● **What the task asks**: Please repeat the records word for word and skip the pictures.

***** Dataset records

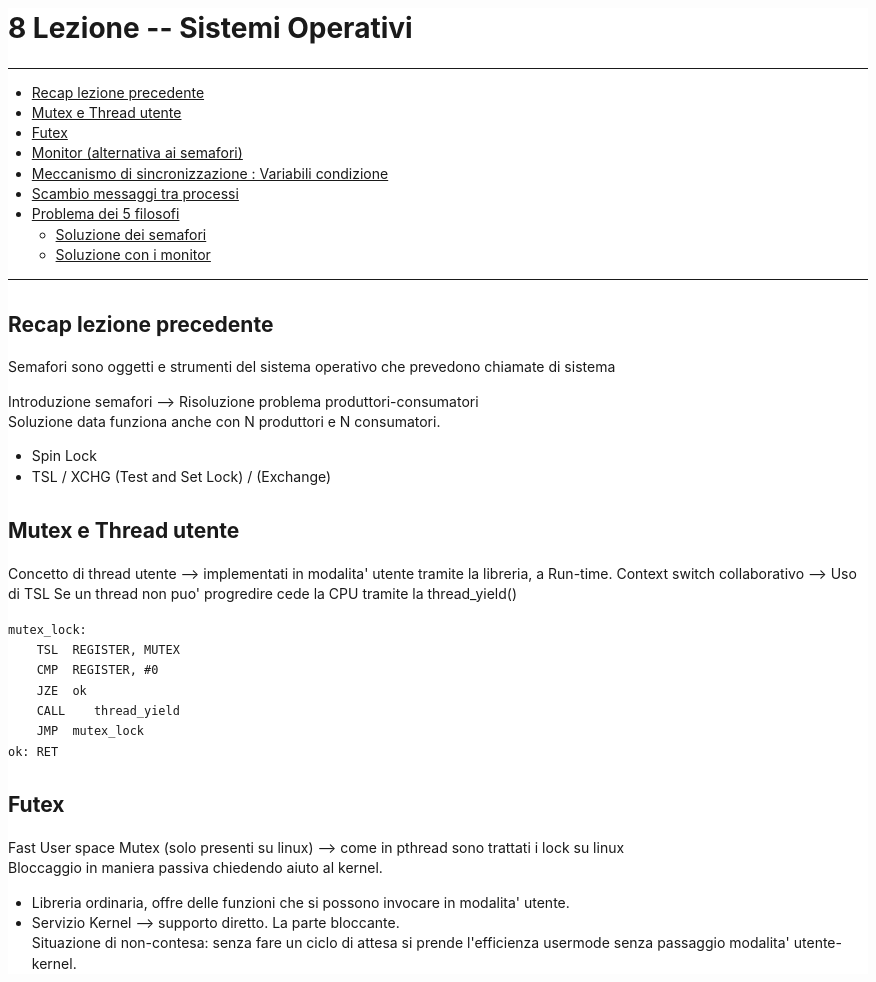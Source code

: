 # 8 Lezione -- Sistemi Operativi 

---


- [Recap lezione precedente](#recap-lezione-precedente)
- [Mutex e Thread utente](#mutex-e-thread-utente)
- [Futex](#futex)
- [Monitor (alternativa ai semafori)](#monitor-alternativa-ai-semafori)
- [Meccanismo di sincronizzazione : Variabili condizione](#meccanismo-di-sincronizzazione--variabili-condizione)
- [Scambio messaggi tra processi](#scambio-messaggi-tra-processi)
- [Problema dei 5 filosofi](#problema-dei-5-filosofi)
    - [Soluzione dei semafori](#soluzione-dei-semafori)
    - [Soluzione con i monitor](#soluzione-con-i-monitor)


---

## Recap lezione precedente

Semafori sono oggetti e strumenti del sistema operativo che prevedono chiamate di sistema  

Introduzione semafori --> Risoluzione problema produttori-consumatori  
Soluzione data funziona anche con N produttori e N consumatori.  

* Spin Lock  
* TSL / XCHG  (Test and Set Lock) / (Exchange)

## Mutex e Thread utente 
  
Concetto di thread utente --> implementati in modalita' utente tramite la libreria, a Run-time. Context switch collaborativo 
--> Uso di TSL 
Se un thread non puo' progredire cede la CPU tramite la thread_yield() 

```
mutex_lock:
    TSL  REGISTER, MUTEX
    CMP  REGISTER, #0
    JZE  ok
    CALL    thread_yield
    JMP  mutex_lock
ok: RET
```

## Futex  
Fast User space Mutex (solo presenti su linux)
--> come in pthread sono trattati i lock su linux  
Bloccaggio in maniera passiva chiedendo aiuto al kernel.  
* Libreria ordinaria, offre delle funzioni che si possono invocare in modalita' utente.  
* Servizio Kernel --> supporto diretto. La parte bloccante.  
Situazione di non-contesa: senza fare un ciclo di attesa si prende l'efficienza usermode senza passaggio modalita' utente-kernel.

**********

● **Task output**:
Source code

: # 8 Lezione -- Sistemi Operativi 

---


- [Recap lezione precedente](#recap-lezione-precedente)
- [Mutex e Thread utente](#mutex-e-thread-utente)
- [Futex](#futex)
- [Monitor (alternativa ai semafori)](#monitor-alternativa-ai-semafori)
- [Meccanismo di sincronizzazione : Variabili condizione](#meccanismo-di-sincronizzazione--variabili-condizione)
- [Scambio messaggi tra processi](#scambio-messaggi-tra-processi)
- [Problema dei 5 filosofi](#problema-dei-5-filosofi)
    - [Soluzione dei semafori](#soluzione-dei-semafori)
    - [Soluzione con i monitor](#soluzione-con-i-monitor)


---

## Recap lezione precedente

Semafori sono oggetti e strumenti del sistema operativo che prevedono chiamate di sistema  

Introduzione semafori --> Risoluzione problema produttori-consumatori  
Soluzione data funziona anche con N produttori e N consumatori.  

* Spin Lock  
* TSL / XCHG  (Test and Set Lock) / (Exchange)

## Mutex e Thread utente 
  
Concetto di thread utente --> implementati in modalita' utente tramite la libreria, a Run-time. Context switch collaborativo 
--> Uso di TSL 
Se un thread non puo' progredire cede la CPU tramite la thread_yield() 

```
mutex_lock:
    TSL  REGISTER, MUTEX
    CMP  REGISTER, #0
    JZE  ok
    CALL    thread_yield
    JMP  mutex_lock
ok: RET
```

## Futex  
Fast User space Mutex (solo presenti su linux)
--> come in pthread sono trattati i lock su linux  
Bloccaggio in maniera passiva chiedendo aiuto al kernel.  
* Libreria ordinaria, offre delle funzioni che si possono invocare in modalita' utente.  
* Servizio Kernel --> supporto diretto. La parte bloccante.  
Situazione di non-contesa: senza fare un ciclo di attesa si prende l'efficienza usermode senza passaggio modalita' utente-kernel.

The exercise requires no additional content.